Take a look for yourself on the DFWAPC web site or just browse the larger images in the subsequent posts.

The pictures that you see are only part of all the pictures that we took. There will be more later, please check back!

--Nikolay


----------



## niko

*Jeff Senske from ADG sets up an aquascape in a 180 gallons Oceanic tank special ordered without a center brace.*

Luis Navarro introduces Jeff Senske (ADG):









Behind the scenes preparations before the presentation. Jeff and Ricky Cain:









Anubias attached to rocks using ADA's wire:









Close up of the attached Anubias:









The tank has white sand in front and ADA AquaSoil Amazonia in the back:









Luis wrapping Java Moss on rocks:









Trimming the wrapped moss produces even and dense growth.









Jeff is preparing to place an Anubias in the tank:









Placing the Anubias behind the wood. The attached rock will keep it in place.









Planting Crypocoryne using thick tweezers:









Luis is preparing some more Crypts:









Wrapping Java Moss on wood using green cotton thread.









Wrapping Java Moss:









The green cotton thread will disintegrate in a few weeks:









Placing the Java Moss stones that Luis prepared in advance:









Adding Java Fern to the wood is often done by wedging the plant in the wood cracks but that needs to be done reliably because the plant may float up.









The long leafed Cryptocoryne balansae is planted in the back:









The finished aquascape from the side:


----------



## John P.

Great pictures on the site. Thanks for going to the trouble!


----------



## donmartinr

what kind of light fixture is that?
Why can't aquarium clubs in Chicago be as active as you guys?


----------



## niko

Donmartinr,

The light fixture is a 72" Coralife Aqualight that has 3 x 150 HQI (Metal Halide double ended) bulbs (ADA brand) and 4 96 watt compact fluorescents. The fixture is extremely low profile as you can see.

The cables go up and into the ceiling. The timer and power are in the ceiling so no cables go down - behind or beside the tank.

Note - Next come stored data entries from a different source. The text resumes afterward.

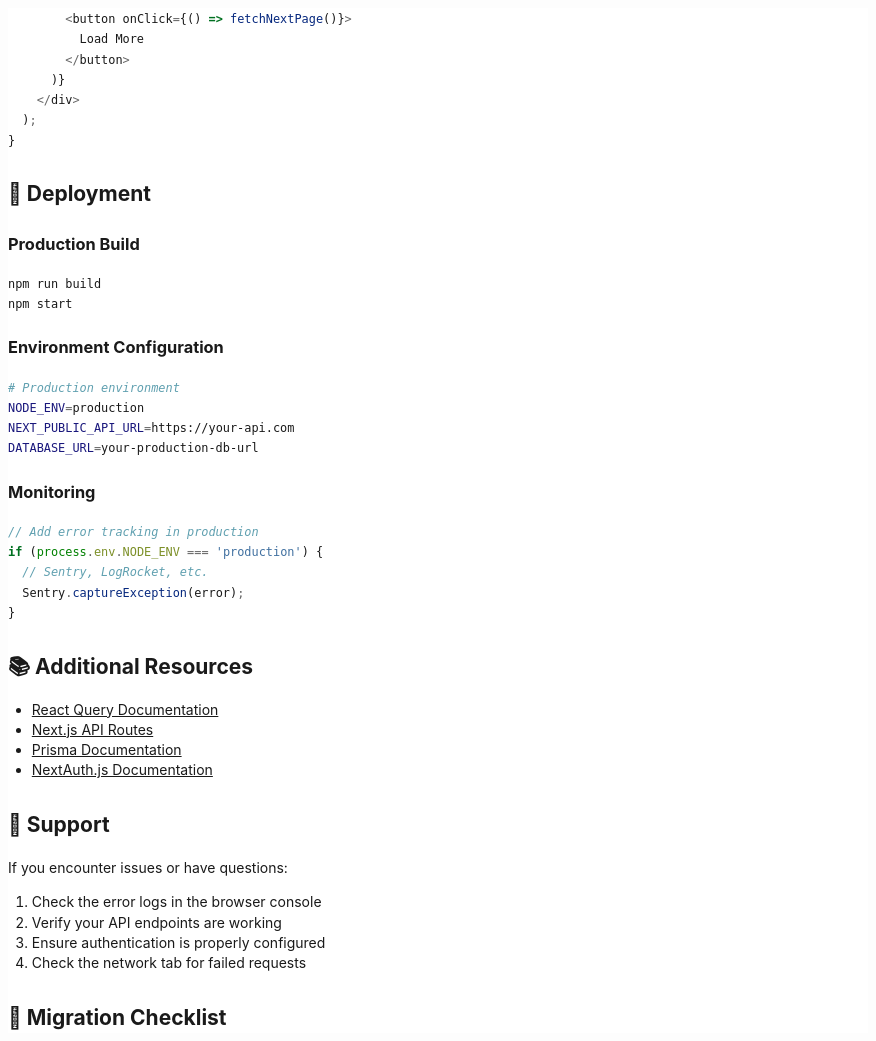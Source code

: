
 ```typescript
        <button onClick={() => fetchNextPage()}>
          Load More
        </button>
      )}
    </div>
  );
}
```

## 🚀 Deployment

### Production Build
```bash
npm run build
npm start
```

### Environment Configuration
```bash
# Production environment
NODE_ENV=production
NEXT_PUBLIC_API_URL=https://your-api.com
DATABASE_URL=your-production-db-url
```

### Monitoring
```typescript
// Add error tracking in production
if (process.env.NODE_ENV === 'production') {
  // Sentry, LogRocket, etc.
  Sentry.captureException(error);
}
```

## 📚 Additional Resources

- [React Query Documentation](https://tanstack.com/query/latest)
- [Next.js API Routes](https://nextjs.org/docs/api-routes/introduction)
- [Prisma Documentation](https://www.prisma.io/docs)
- [NextAuth.js Documentation](https://next-auth.js.org/)

## 🤝 Support

If you encounter issues or have questions:

1. Check the error logs in the browser console
2. Verify your API endpoints are working
3. Ensure authentication is properly configured
4. Check the network tab for failed requests

## 🔄 Migration Checklist
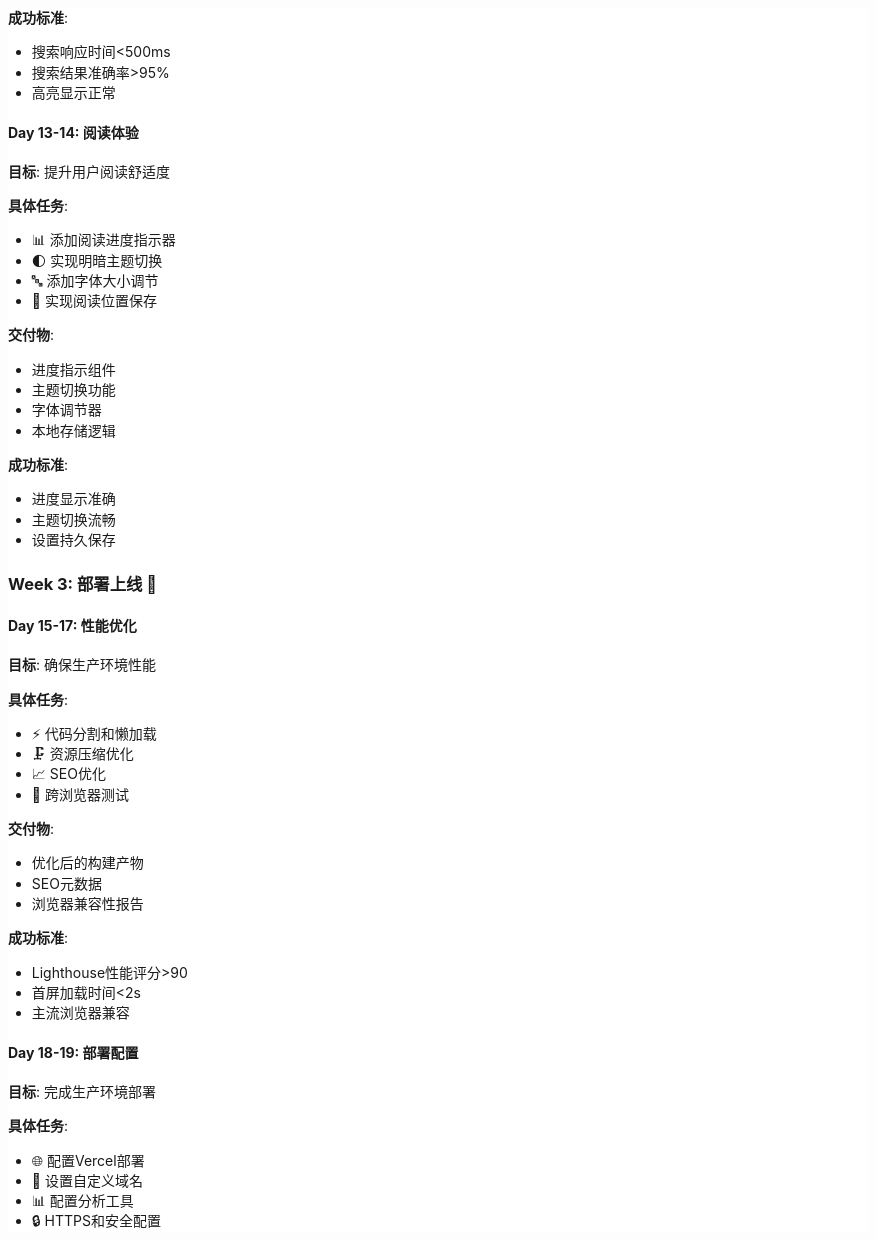 **成功标准**:
- 搜索响应时间<500ms
- 搜索结果准确率>95%
- 高亮显示正常

#### Day 13-14: 阅读体验
**目标**: 提升用户阅读舒适度

**具体任务**:
- 📊 添加阅读进度指示器
- 🌓 实现明暗主题切换
- 🔤 添加字体大小调节
- 💾 实现阅读位置保存

**交付物**:
- 进度指示组件
- 主题切换功能
- 字体调节器
- 本地存储逻辑

**成功标准**:
- 进度显示准确
- 主题切换流畅
- 设置持久保存

### Week 3: 部署上线 🚀

#### Day 15-17: 性能优化
**目标**: 确保生产环境性能

**具体任务**:
- ⚡ 代码分割和懒加载
- 🗜️ 资源压缩优化
- 📈 SEO优化
- 🧪 跨浏览器测试

**交付物**:
- 优化后的构建产物
- SEO元数据
- 浏览器兼容性报告

**成功标准**:
- Lighthouse性能评分>90
- 首屏加载时间<2s
- 主流浏览器兼容

#### Day 18-19: 部署配置
**目标**: 完成生产环境部署

**具体任务**:
- 🌐 配置Vercel部署
- 🔗 设置自定义域名
- 📊 配置分析工具
- 🔒 HTTPS和安全配置
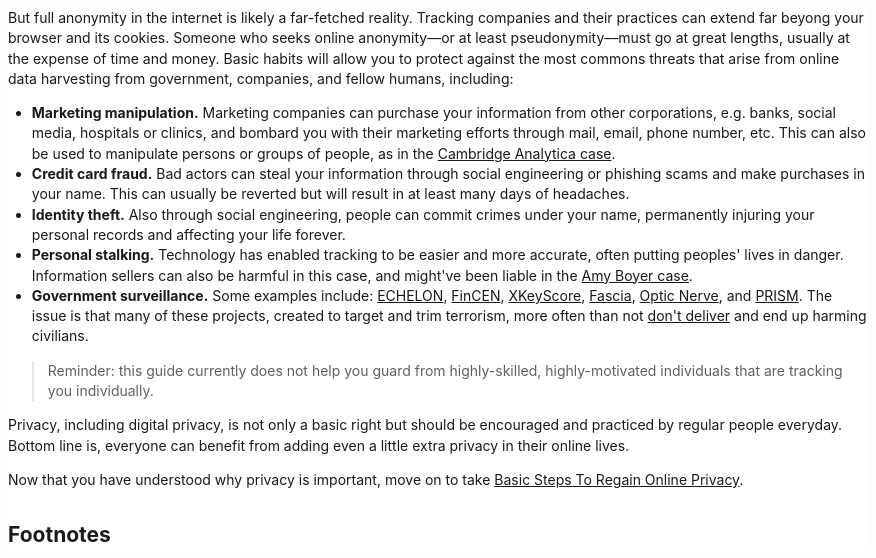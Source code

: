 But full anonymity in the internet is likely a far-fetched reality. Tracking companies and their practices can extend far beyong your browser and its cookies. Someone who seeks online anonymity––or at least pseudonymity––must go at great lengths, usually at the expense of time and money. Basic habits will allow you to protect against the most commons threats that arise from online data harvesting from government, companies, and fellow humans, including:

- **Marketing manipulation.** Marketing companies can purchase your information from other corporations, e.g. banks, social media, hospitals or clinics, and bombard you with their marketing efforts through mail, email, phone number, etc. This can also be used to manipulate persons or groups of people, as in the [Cambridge Analytica case](https://www.theguardian.com/technology/2019/mar/17/the-cambridge-analytica-scandal-changed-the-world-but-it-didnt-change-facebook).
- **Credit card fraud.** Bad actors can steal your information through social engineering or phishing scams and make purchases in your name. This can usually be reverted but will result in at least many days of headaches.
- **Identity theft.** Also through social engineering, people can commit crimes under your name, permanently injuring your personal records and affecting your life forever.
- **Personal stalking.** Technology has enabled tracking to be easier and more accurate, often putting peoples' lives in danger. Information sellers can also be harmful in this case, and might've been liable in the [Amy Boyer case](https://epic.org/privacy/boyer/).
- **Government surveillance.** Some examples include: [ECHELON](https://techcrunch.com/2015/08/03/uncovering-echelon-the-top-secret-nsa-program-that-has-been-watching-you-your-entire-life), [FinCEN](https://www.thomsonreuters.com/en-us/posts/investigation-fraud-and-risk/fincen-leaks-aml/), [XKeyScore](https://www.hackread.com/xkeyscore-nsa-tool-spy-data-online/), [Fascia](https://www.digitaltrends.com/mobile/nsa-tracking-cell-phone-location/), [Optic Nerve](https://www.theguardian.com/world/2014/feb/27/gchq-nsa-webcam-images-internet-yahoo), and [PRISM](https://www.theverge.com/2013/7/17/4517480/nsa-spying-prism-surveillance-cheat-sheet). The issue is that many of these projects, created to target and trim terrorism, more often than not [don't deliver](https://www.wired.com/2015/05/breaking-news-federal-court-rules-nsa-bulk-data-collection-illegal/) and end up harming civilians.

> Reminder: this guide currently does not help you guard from highly-skilled, highly-motivated individuals that are tracking you individually.

Privacy, including digital privacy, is not only a basic right but should be encouraged and practiced by regular people everyday. Bottom line is, everyone can benefit from adding even a little extra privacy in their online lives.

Now that you have understood why privacy is important, move on to take [Basic Steps To Regain Online Privacy](01_2_regain_privacy.md).

## Footnotes

[^1]: Joe Mullin. Retrieved September 2021. "The incredibly simple story of how the gov’t Googled Ross Ulbricht." Arstechnica Policy. [https://arstechnica.com/tech-policy/2015/01/the-incredibly-simple-story-of-how-the-govt-googled-ross-ulbricht/](https://arstechnica.com/tech-policy/2015/01/the-incredibly-simple-story-of-how-the-govt-googled-ross-ulbricht/)
[^2]: Bitcointalk.org. Retrieved September 2021. "A Heroin Store." Bitcointalk.org. [https://bitcointalk.org/?topic=175.70;wap2](https://bitcointalk.org/?topic=175.70;wap2)
[^3]: altoid. Retrieved September 2021. "Topic: IT pro needed for venture backed bitcoin startup." Bitcointalk.org. [https://bitcointalk.org/index.php?topic=47811.msg568744#msg568744](https://bitcointalk.org/index.php?topic=47811.msg568744#msg568744)
[^4]: Brian X. Chen. Retrieved September 2021. "I Downloaded the Information That Facebook Has on Me. Yikes." The New York Times. [https://www.nytimes.com/2018/04/11/technology/personaltech/i-downloaded-the-information-that-facebook-has-on-me-yikes.html](https://www.nytimes.com/2018/04/11/technology/personaltech/i-downloaded-the-information-that-facebook-has-on-me-yikes.html)
[^5]: Wikipedia. Retrieved September 2021. Panopticon. Wikipedia.org. [https://en.wikipedia.org/wiki/Panopticon](https://en.wikipedia.org/wiki/Panopticon)
[^6]: Wikipedia. Retrieved September 2021. Panopticon, surveillance technology. Wikipedia.org. [https://en.wikipedia.org/wiki/Panopticon#Surveillance_technology](https://en.wikipedia.org/wiki/Panopticon#Surveillance_technology)
[^7]: Wikipedia. Retrieved September 2021. Panopticon, employment and management. Wikipedia.org. [https://en.wikipedia.org/wiki/Panopticon#Employment_and_management](https://en.wikipedia.org/wiki/Panopticon#Employment_and_management)
[^8]: Wikipedia. Retrieved September 2021. Panopticon, social media. Wikipedia.org. [https://en.wikipedia.org/wiki/Panopticon#Social_media](https://en.wikipedia.org/wiki/Panopticon#Social_media)
[^9]: FS Blog Science. Retrieved September 2021. "The Observer Effect: Seeing Is Changing." Farnam Street Media Inc. [https://fs.blog/2020/08/observer-effect/](https://fs.blog/2020/08/observer-effect/)
[^10]: Kashmir Hill. Retrieved September 2021. "Bitcoin in China: The Fall-out From Chinese Government Banning Real World Use." Forbes. [https://www.forbes.com/sites/kashmirhill/2013/12/06/bitcoin-in-china-the-fall-out-from-chinese-government-banning-real-world-use/?sh=1320362481a8](https://www.forbes.com/sites/kashmirhill/2013/12/06/bitcoin-in-china-the-fall-out-from-chinese-government-banning-real-world-use/?sh=1320362481a8)
[^11]: Eric Roberts. Retrieved September 2021. "Communism and Computer Ethics: Censorship and Freedom of Speech." Stanford Computer Science. [https://cs.stanford.edu/people/eroberts/cs201/projects/communism-computing-china/censorship.html](https://cs.stanford.edu/people/eroberts/cs201/projects/communism-computing-china/censorship.html)

[^12]: Noah Shachtman. Retrieved September 2021. "An Inside Look at China Filters." Wired Security. [https://www.wired.com/2002/12/an-inside-look-at-china-filters/](https://www.wired.com/2002/12/an-inside-look-at-china-filters/)
[^13]: Eric Roberts. Retrieved September 2021. "Communism and Computer Ethics: Privacy." Stanford Computer Science. [https://cs.stanford.edu/people/eroberts/cs201/projects/communism-computing-china/privacy.html](https://cs.stanford.edu/people/eroberts/cs201/projects/communism-computing-china/privacy.html)
[^14]: Sarah Jamie Lewis. Retrieved September 2021. "Queer Privacy: Essays from the Margins of Society." [https://leanpub.com/queerprivacy](https://leanpub.com/queerprivacy)
[^15]: Anushka Asthana. Retrieved September 2021. "Revealed: British councils used Ripa to secretly spy on public." The Guardian. [https://www.theguardian.com/world/2016/dec/25/british-councils-used-investigatory-powers-ripa-to-secretly-spy-on-public](https://www.theguardian.com/world/2016/dec/25/british-councils-used-investigatory-powers-ripa-to-secretly-spy-on-public)
[^16]: Rick Shenkman. Retrieved September 2021. "The Shocking Paper Predicting the End of Democracy." Politico Magazine. [https://www.politico.com/magazine/story/2019/09/08/shawn-rosenberg-democracy-228045/](https://www.politico.com/magazine/story/2019/09/08/shawn-rosenberg-democracy-228045/)
[^17]: Tim Sullivan. Retrieved September 2021. "For democracy, it's a time of swimming against the tide." AP News. [https://apnews.com/article/joe-biden-middle-east-africa-europe-government-and-politics-fea9b7509bb99a836edd62f32bb45ac3](https://apnews.com/article/joe-biden-middle-east-africa-europe-government-and-politics-fea9b7509bb99a836edd62f32bb45ac3)
[^18]: Arend Liphart. Retrieved September 2021. "Democracy in the 21st century: can we be optimistic?" European Review 9, no. 2 (2001): 169-84. [https://www.cambridge.org/core/journals/european-review/article/abs/democracy-in-the-21st-century-can-we-be-optimistic/B4929D9B5E63A2D03E798B9B6B32C100](https://www.cambridge.org/core/journals/european-review/article/abs/democracy-in-the-21st-century-can-we-be-optimistic/B4929D9B5E63A2D03E798B9B6B32C100)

I don't know how active is the Chicago club but the main problem is the flying - it maybe expensive. I think Jeff is willing to do a similar presentation for any group of people that can commit for a specific day and time.

--Nikolay


----------



## niko

I just added some of the pictures that Ben Belton took during the event. They are better than mine. Find them in the following albums:

http://www.aquatic-plants.org/gallery/album32?page=1
http://www.aquatic-plants.org/gallery/album33?page=1
http://www.aquatic-plants.org/gallery/album38?page=1
http://www.aquatic-plants.org/gallery/album39?page=1

--Nikolay


----------



## jayanagaraquarium

hi friends


----------